Bild: Im Abgeordnetenhaus präsentierte Regierungschef Kai Wegner (CDU) die Ric…
Berlin taz | Kai Wegner versucht es auf die vereinnehmende, fast kumpelige
Tour. Man solle doch zusammenarbeiten, ist vom neuen Regierungschef im
Abgeordnetenhaus zu hören. Werner Graf von den nun oppositionellen Grünen
und er hätten doch oft darüber geredet – „ich möchte diese
Verwaltungsreform mit euch gestalten“. Es ist Wegners erste große Rede im
neuen Amt, [1][seine erste Regierungserklärung], in der er die Richtlinien
seiner Politik vorstellt. Das macht ihm die Verfassung zur Pflicht, aber
für Wegner ist es mehr eine Kür, [2][den schwarz-roten Koalitionsvertrag]

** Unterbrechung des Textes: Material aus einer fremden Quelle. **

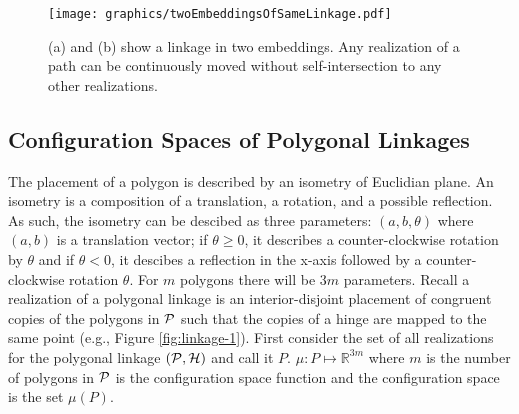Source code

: \documentclass[10pt]{CSUNthesis}
\theoremstyle{plain}%
\theoremstyle{definition}
\theoremstyle{remark}
\newcommand{\HH}{{\cal H}} %
\renewcommand{\PP}{{\cal P}} %
\newcommand{\bbR}{{\mathbb{R}}}
\newcommand{\lr}[1]{\left( #1 \right)}
\begin{document}






\begin{figure}[!htbp]%
\begin{center}
\texttt{[image: graphics/twoEmbeddingsOfSameLinkage.pdf]}
\end{center} 
\caption{(a) and (b) show a linkage in two embeddings.  Any realization of a path can be continuously moved without self-intersection to any other realizations.}
\label{fig:configuration-3}
\end{figure}

\subsection{Configuration Spaces of Polygonal Linkages}
The placement of a polygon is described by an isometry of Euclidian plane.
An isometry is a composition of a translation, a rotation, and a possible reflection.
As such, the isometry can be descibed as three parameters: $\lr{a,b,\theta}$ where $(a,b)$ is a translation vector; if $\theta \geq 0$, it describes a counter-clockwise rotation by $\theta$ and if $\theta < 0$, it descibes a reflection in the x-axis followed by a counter-clockwise rotation $\theta$.
For $m$ polygons there will be $3 m$ parameters.
Recall a realization of a polygonal linkage is an interior-disjoint placement of congruent copies of the polygons in $\PP$ such that the copies of a hinge are mapped to the same point (e.g., Figure \ref{fig:linkage-1}).
First consider the set of all realizations for the polygonal linkage $\left(\PP,\HH\right)$ and call it $P$.  
$\mu:P \mapsto \bbR^{3m}$ where $m$ is the number of polygons in $\PP$ is the configuration space function and the configuration space is the set $\mu(P)$. 
\end{document}
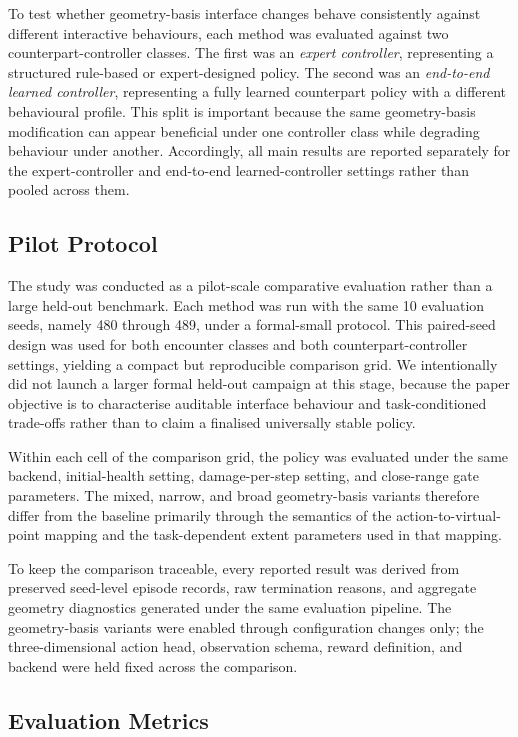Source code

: \documentclass[drones,article,submit,pdftex,moreauthors]{Definitions/mdpi}
\begin{document}
To test whether geometry-basis interface changes behave consistently against different interactive behaviours, each method was evaluated against two counterpart-controller classes. The first was an \emph{expert controller}, representing a structured rule-based or expert-designed policy. The second was an \emph{end-to-end learned controller}, representing a fully learned counterpart policy with a different behavioural profile. This split is important because the same geometry-basis modification can appear beneficial under one controller class while degrading behaviour under another. Accordingly, all main results are reported separately for the expert-controller and end-to-end learned-controller settings rather than pooled across them.

\subsection{Pilot Protocol}

The study was conducted as a pilot-scale comparative evaluation rather than a large held-out benchmark. Each method was run with the same 10 evaluation seeds, namely 480 through 489, under a formal-small protocol. This paired-seed design was used for both encounter classes and both counterpart-controller settings, yielding a compact but reproducible comparison grid. We intentionally did not launch a larger formal held-out campaign at this stage, because the paper objective is to characterise auditable interface behaviour and task-conditioned trade-offs rather than to claim a finalised universally stable policy.

Within each cell of the comparison grid, the policy was evaluated under the same backend, initial-health setting, damage-per-step setting, and close-range gate parameters. The mixed, narrow, and broad geometry-basis variants therefore differ from the baseline primarily through the semantics of the action-to-virtual-point mapping and the task-dependent extent parameters used in that mapping.

To keep the comparison traceable, every reported result was derived from preserved seed-level episode records, raw termination reasons, and aggregate geometry diagnostics generated under the same evaluation pipeline. The geometry-basis variants were enabled through configuration changes only; the three-dimensional action head, observation schema, reward definition, and backend were held fixed across the comparison.

\subsection{Evaluation Metrics}
\end{document}

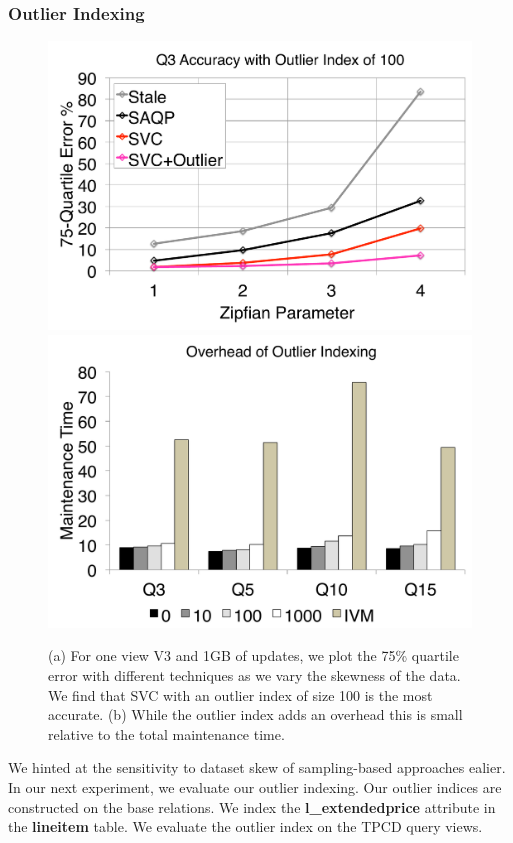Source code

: \subsubsection{Outlier Indexing}

\begin{figure}[t]
\centering
 \includegraphics[scale=0.14]{exp/msoi_1.pdf}
 \includegraphics[scale=0.14]{exp/msoi_2.pdf}

 \caption{(a) For one view V3 and 1GB of updates, we plot the 75\% quartile error with different techniques as we vary the skewness of the data. We find that SVC with an outlier index of size 100 is the most accurate.  (b) While the outlier index adds an overhead this is small relative to the total maintenance time. \label{exp5-oi} }
\end{figure}
We hinted at the sensitivity to dataset skew of sampling-based approaches ealier.
In our next experiment, we evaluate our outlier indexing.
Our outlier indices are constructed on the base relations.
We index the \textbf{l\_extendedprice} attribute in the \textbf{lineitem} table.
We evaluate the outlier index on the TPCD query views.

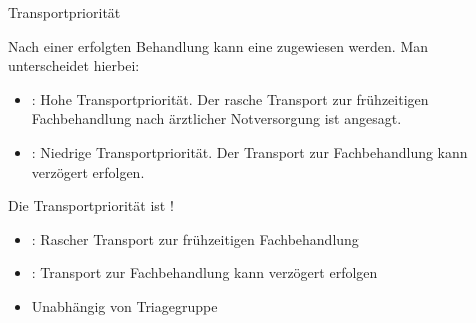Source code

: \TextSlide
{Transportpriorität}
{%
\label{topic:transportprioritaet}
Nach einer erfolgten Behandlung kann eine  
zugewiesen werden. 
Man unterscheidet hierbei: 

\begin{itemize}
  \item {}: Hohe Transportpriorität. 
  Der rasche Transport zur
  frühzeitigen Fachbehandlung nach ärztlicher Notversorgung ist
  angesagt.
  \item {}: Niedrige Transportpriorität. 
  Der Transport zur Fachbehandlung
  kann verzögert erfolgen.
\end{itemize}
Die Transportpriorität ist ! 
}
{
\begin{itemize}
  \item {}: Rascher Transport zur
  frühzeitigen Fachbehandlung
  \item {}: Transport zur Fachbehandlung
  kann verzögert erfolgen
  \item Unabhängig von Triagegruppe
\end{itemize}
}
{}
{}
{}


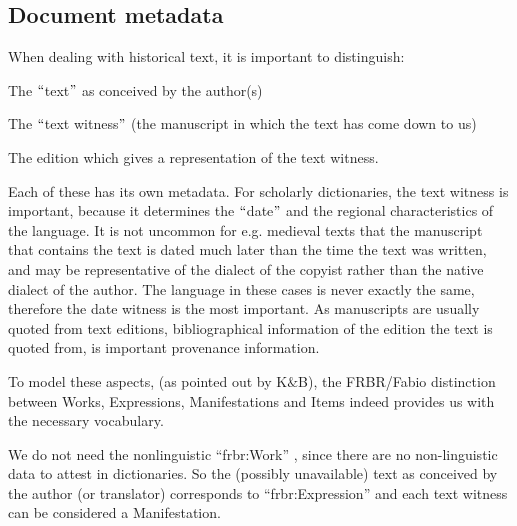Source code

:\documentclass[10pt]{article}
\let\tempone\itemize
\let\temptwo\enditemize
\renewenvironment{itemize}{\tempone\setlength\itemsep{-0.5pt}}{\temptwo}
\begin{document}

\subsection{Document metadata }
\label{ssec:witness}

When dealing with historical text, it is important to distinguish:


\begin{itemize}
\item The $``$text$"$ as conceived by the author(s)

\item The $``$text witness$"$  (the manuscript in which the text has come down to us)

\item The edition which gives a representation of the text witness.
\end{itemize}


 Each of these has its own metadata. For scholarly dictionaries, the text witness is important, because it determines the $``$date$"$  and the regional characteristics of the language. It is not uncommon for e.g. medieval texts that the manuscript that contains the text is dated much later than the time the text was written, and may be representative of the dialect of the copyist rather than the native dialect of the author. The language in these cases is never exactly the same, therefore the date witness is the most important. As manuscripts are usually quoted from text editions, bibliographical information of the edition the text is quoted from, is important provenance information.

To model these aspects, (as pointed out by K$\&$B), the FRBR/Fabio distinction between Works, Expressions, Manifestations and Items indeed provides us with the necessary vocabulary.
 
 We do not need the nonlinguistic ``frbr:Work'' , since there are no non-linguistic data to attest in dictionaries. So the (possibly unavailable) text as conceived by the author (or translator) corresponds to ``frbr:Expression'' and each text witness can be  considered a Manifestation.  
 
\end{document}
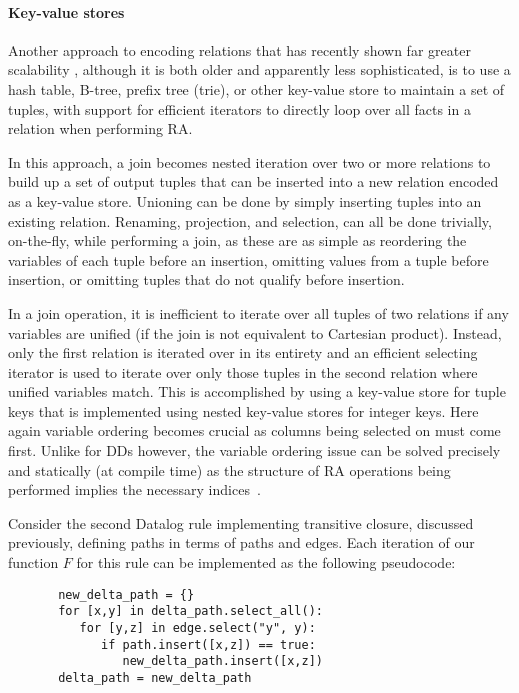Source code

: \paragraph{Key-value stores} Another approach to encoding relations that has recently shown far greater scalability \cite{Scholz:2016:FLP:2892208.2892226}, although it is both older and apparently less sophisticated, is to use a hash table, B-tree, prefix tree (trie), or other key-value store to maintain a set of tuples, with support for efficient iterators to directly loop over all facts in a relation when performing RA.

In this approach, a join becomes nested iteration over two or more relations to build up a set of output tuples that can be inserted into a new relation encoded as a key-value store. Unioning can be done by simply inserting tuples into an existing relation. Renaming, projection, and selection, can all be done trivially, on-the-fly, while performing a join, as these are as simple as reordering the variables of each tuple before an insertion, omitting values from a tuple before insertion, or omitting tuples that do not qualify before insertion.

In a join operation, it is inefficient to iterate over all tuples of two relations if any variables are unified (if the join is not equivalent to Cartesian product). Instead, only the first relation is iterated over in its entirety and an efficient selecting iterator is used to iterate over only those tuples in the second relation where unified variables match. This is accomplished by using a key-value store for tuple keys that is implemented using nested key-value stores for integer keys. Here again variable ordering becomes crucial as columns being selected on must come first. Unlike for DDs however, the variable ordering issue can be solved precisely and statically (at compile time) as the structure of RA operations being performed implies the necessary indices~\cite{Subotic:2018:AIS:3282495.3302538}.

Consider the second Datalog rule implementing transitive closure, discussed previously, defining paths in terms of paths and edges. Each iteration of our function $F$ for this rule can be implemented as the following pseudocode:

\begin{verbatim}
       new_delta_path = {}
       for [x,y] in delta_path.select_all():
          for [y,z] in edge.select("y", y):
             if path.insert([x,z]) == true:
                new_delta_path.insert([x,z])
       delta_path = new_delta_path   
\end{verbatim}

zu präsentieren, dessen Titel auch über den Richtlinien steht: „Das Beste
für Berlin“.
Verwaltung und die nötige Reform stellt Wegner als die Basis für all das
Gute, Neue, Schöne dar, an dem die Koalition nach seinen Worten hart
arbeiten will. Was wie eine generös ausgestreckte Hand Richtung Opposition
wirken soll, ist aber unumgänglich: Ohne eine Zweidrittelmehrheit mit
Stimmen von Grünen oder Linken funktionieren die dafür nötigen
Verfassungsänderungen nicht. „Ja, wir brauchen euch auch“, gesteht Wegner
noch zu.
Auf das ganze „Euch“ und den Bezug auf das mehrfach beschriebene zumindest
bis vor der Wahl gute Verhältnis zwischen ihm und Wegner reagiert
Grünen-Fraktionschef Graf durchaus reserviert. „Sie, lieber Kai Wegner …“
ist seine Formulierung. Das soll aber dem offiziellen Rahmen geschuldet und
nicht etwas der Entzug des „Du“ sein, versichert ein Fraktionssprecher der
taz.
In seiner rund dreiviertelstündigen Rede geht Wegner weniger ins Detail,
was das „Beste für Berlin“ ganz konkret sein soll, sondern skizziert eher
das große Ganze für die Stadt, in der er von Geburt an lebt. Dazu gehört
für ihn auch die Feststellung: „Berlin ist eine Weltmetropole und nicht
Bullerbü“. Bei den bald anstehenden [3][Special Olympics], den Weltspielen
von geistig behinderten Menschen, werde Berlin „zeigen, dass wir
Großveranstaltungen können.“ Grünen-Fraktionschef Graf wird wenig später
kritisieren, von der Koalition höre man „vor allem Olympia und
Weltausstellung“, aber eben keine konkreten strukturellen Neuerungen.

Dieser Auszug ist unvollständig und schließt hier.